[Start of Attachment]

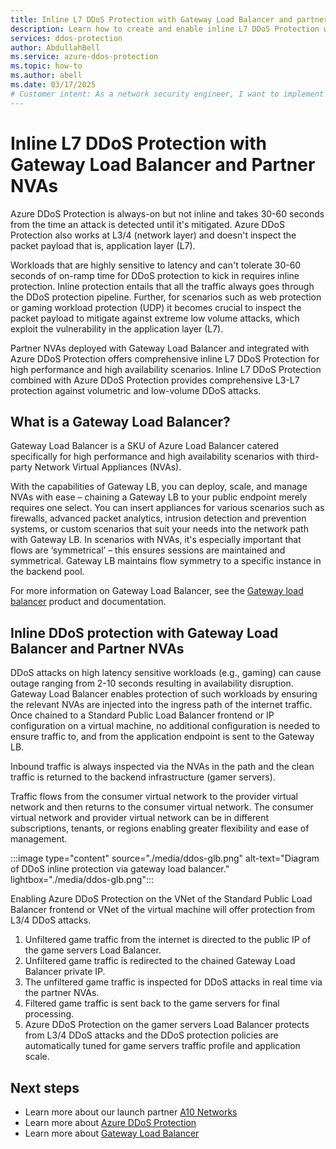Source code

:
 ```yaml
---
title: Inline L7 DDoS Protection with Gateway Load Balancer and partner NVAs
description: Learn how to create and enable inline L7 DDoS Protection with Gateway Load Balancer and Partner NVAs
services: ddos-protection
author: AbdullahBell
ms.service: azure-ddos-protection
ms.topic: how-to
ms.author: abell
ms.date: 03/17/2025
# Customer intent: As a network security engineer, I want to implement inline L7 DDoS protection using a Gateway Load Balancer and partner NVAs, so that I can ensure real-time traffic inspection and minimize latency for sensitive workloads against DDoS attacks.
---
```


# Inline L7 DDoS Protection with Gateway Load Balancer and Partner NVAs

Azure DDoS Protection is always-on but not inline and takes 30-60 seconds from the time an attack is detected until it's mitigated. Azure DDoS Protection also works at L3/4 (network layer) and doesn't inspect the packet payload that is, application layer (L7).  

Workloads that are highly sensitive to latency and can't tolerate 30-60 seconds of on-ramp time for DDoS protection to kick in requires inline protection. Inline protection entails that all the traffic always goes through the DDoS protection pipeline. Further, for scenarios such as web protection or gaming workload protection (UDP) it becomes crucial to inspect the packet payload to mitigate against extreme low volume attacks, which exploit the vulnerability in the application layer (L7). 

Partner NVAs deployed with Gateway Load Balancer and integrated with Azure DDoS Protection offers comprehensive inline L7 DDoS Protection for high performance and high availability scenarios. Inline L7 DDoS Protection combined with Azure DDoS Protection provides comprehensive L3-L7 protection against volumetric and low-volume DDoS attacks. 

## What is a Gateway Load Balancer?
Gateway Load Balancer is a SKU of Azure Load Balancer catered specifically for high performance and high availability scenarios with third-party Network Virtual Appliances (NVAs).

With the capabilities of Gateway LB, you can deploy, scale, and manage NVAs with ease – chaining a Gateway LB to your public endpoint merely requires one select.  You can insert appliances for various scenarios such as firewalls, advanced packet analytics, intrusion detection and prevention systems, or custom scenarios that suit your needs into the network path with Gateway LB. In scenarios with NVAs, it's especially important that flows are ‘symmetrical’ – this ensures sessions are maintained and symmetrical. Gateway LB maintains flow symmetry to a specific instance in the backend pool.

For more information on Gateway Load Balancer, see the [Gateway load balancer](../load-balancer/gateway-overview.md) product and documentation. 

## Inline DDoS protection with Gateway Load Balancer and Partner NVAs

DDoS attacks on high latency sensitive workloads (e.g., gaming) can cause outage ranging from 2-10 seconds resulting in availability disruption. Gateway Load Balancer enables protection of such workloads by ensuring the relevant NVAs are injected into the ingress path of the internet traffic. Once chained to a Standard Public Load Balancer frontend or IP configuration on a virtual machine, no additional configuration is needed to ensure traffic to, and from the application endpoint is sent to the Gateway LB. 

Inbound traffic is always inspected via the NVAs in the path and the clean traffic is returned to the backend infrastructure (gamer servers). 

Traffic flows from the consumer virtual network to the provider virtual network and then returns to the consumer virtual network. The consumer virtual network and provider virtual network can be in different subscriptions, tenants, or regions enabling greater flexibility and ease of management.

:::image type="content" source="./media/ddos-glb.png" alt-text="Diagram of DDoS inline protection via gateway load balancer." lightbox="./media/ddos-glb.png":::
 
Enabling Azure DDoS Protection on the VNet of the Standard Public Load Balancer frontend or VNet of the virtual machine will offer protection from L3/4 DDoS attacks. 
1.	Unfiltered game traffic from the internet is directed to the public IP of the game servers Load Balancer. 
1.	Unfiltered game traffic is redirected to the chained Gateway Load Balancer private IP. 
1.	The unfiltered game traffic is inspected for DDoS attacks in real time via the partner NVAs. 
1.	Filtered game traffic is sent back to the game servers for final processing.
1.	Azure DDoS Protection on the gamer servers Load Balancer protects from L3/4 DDoS attacks and the DDoS protection policies are automatically tuned for game servers traffic profile and application scale. 

## Next steps
- Learn more about our launch partner [A10 Networks](https://www.a10networks.com/blog/introducing-l3-7-ddos-protection-for-microsoft-azure-tenants/)
- Learn more about [Azure DDoS Protection](./ddos-protection-overview.md)
- Learn more about [Gateway Load Balancer](../load-balancer/gateway-overview.md)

[End of Attachment]

__Exercise prompt__.
Lines that contain "overview" are to be copied from the records above.

__Answer area__.
For more information on Gateway Load Balancer, see the [Gateway load balancer](../load-balancer/gateway-overview.md) product and documentation. 
- Learn more about [Azure DDoS Protection](./ddos-protection-overview.md)
- Learn more about [Gateway Load Balancer](../load-balancer/gateway-overview.md)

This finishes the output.